WORK TO BE COMPLETED.
Only the lines from the line holding "- We integrate" through the final line of the entries below are to be returned, exactly as they stand.

EXERCISE MATERIALS.
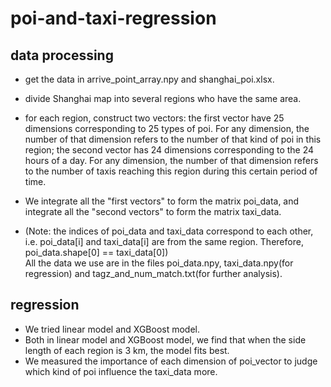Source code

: # poi-and-taxi-regression
## data processing
- get the data in arrive_point_array.npy and shanghai_poi.xlsx.  
- divide Shanghai map into several regions who have the same area.  

- for each region, construct two vectors: the first vector have 25 dimensions corresponding to 25 types of poi. For any dimension, the number of that dimension refers to the number of that kind of poi in this region;  the second vector has 24 dimensions corresponding to the 24 hours of a day. For any dimension, the number of that dimension refers to the number of taxis reaching this region during this certain period of time.  

- We integrate all the "first vectors" to form the matrix poi_data, and integrate all the "second vectors" to form the matrix taxi_data.  

- (Note: the indices of poi_data and taxi_data correspond to each other, i.e. poi_data[i] and taxi_data[i] are from the same region. Therefore, poi_data.shape[0] == taxi_data[0])  
All the data we use are in the files poi_data.npy, taxi_data.npy(for regression) and tagz_and_num_match.txt(for further analysis).  

## regression
- We tried linear model and XGBoost model. 
- Both in linear model and XGBoost model, we find that when the side length of each region is 3 km, the model fits best.
- We measured the importance of each dimension of poi_vector to judge which kind of poi influence the taxi_data more.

ANSWER BELOW.
- We integrate all the "first vectors" to form the matrix poi_data, and integrate all the "second vectors" to form the matrix taxi_data.  

- (Note: the indices of poi_data and taxi_data correspond to each other, i.e. poi_data[i] and taxi_data[i] are from the same region. Therefore, poi_data.shape[0] == taxi_data[0])  
All the data we use are in the files poi_data.npy, taxi_data.npy(for regression) and tagz_and_num_match.txt(for further analysis).  

## regression
- We tried linear model and XGBoost model. 
- Both in linear model and XGBoost model, we find that when the side length of each region is 3 km, the model fits best.
- We measured the importance of each dimension of poi_vector to judge which kind of poi influence the taxi_data more.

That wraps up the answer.